**EXERCISE INSTRUCTIONS**
An exact repetition of the data is required; no picture should appear in it.

----- THE INPUT

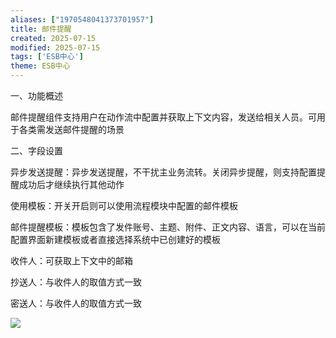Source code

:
 ```yaml
---
aliases: ["1970548041373701957"]
title: 邮件提醒
created: 2025-07-15
modified: 2025-07-15
tags: ['ESB中心']
theme: ESB中心
---
```


一、功能概述

邮件提醒组件支持用户在动作流中配置并获取上下文内容，发送给相关人员。可用于各类需发送邮件提醒的场景

二、字段设置

异步发送提醒：异步发送提醒，不干扰主业务流转。关闭异步提醒，则支持配置提醒成功后才继续执行其他动作

使用模板：开关开启则可以使用流程模块中配置的邮件模板

邮件提醒模板：模板包含了发件账号、主题、附件、正文内容、语言，可以在当前配置界面新建模板或者直接选择系统中已创建好的模板

收件人：可获取上下文中的邮箱

抄送人：与收件人的取值方式一致

密送人：与收件人的取值方式一致

![](64941d1b9afa6404c17be30eaea15322.jpg)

----------

**EXERCISE RESULT**
Source code

:
 ```yaml
---
aliases: ["1970548041373701957"]
title: 邮件提醒
created: 2025-07-15
modified: 2025-07-15
tags: ['ESB中心']
theme: ESB中心
---
```


一、功能概述

邮件提醒组件支持用户在动作流中配置并获取上下文内容，发送给相关人员。可用于各类需发送邮件提醒的场景

二、字段设置

异步发送提醒：异步发送提醒，不干扰主业务流转。关闭异步提醒，则支持配置提醒成功后才继续执行其他动作

使用模板：开关开启则可以使用流程模块中配置的邮件模板

邮件提醒模板：模板包含了发件账号、主题、附件、正文内容、语言，可以在当前配置界面新建模板或者直接选择系统中已创建好的模板

收件人：可获取上下文中的邮箱

抄送人：与收件人的取值方式一致

密送人：与收件人的取值方式一致

![](64941d1b9afa6404c17be30eaea15322.jpg)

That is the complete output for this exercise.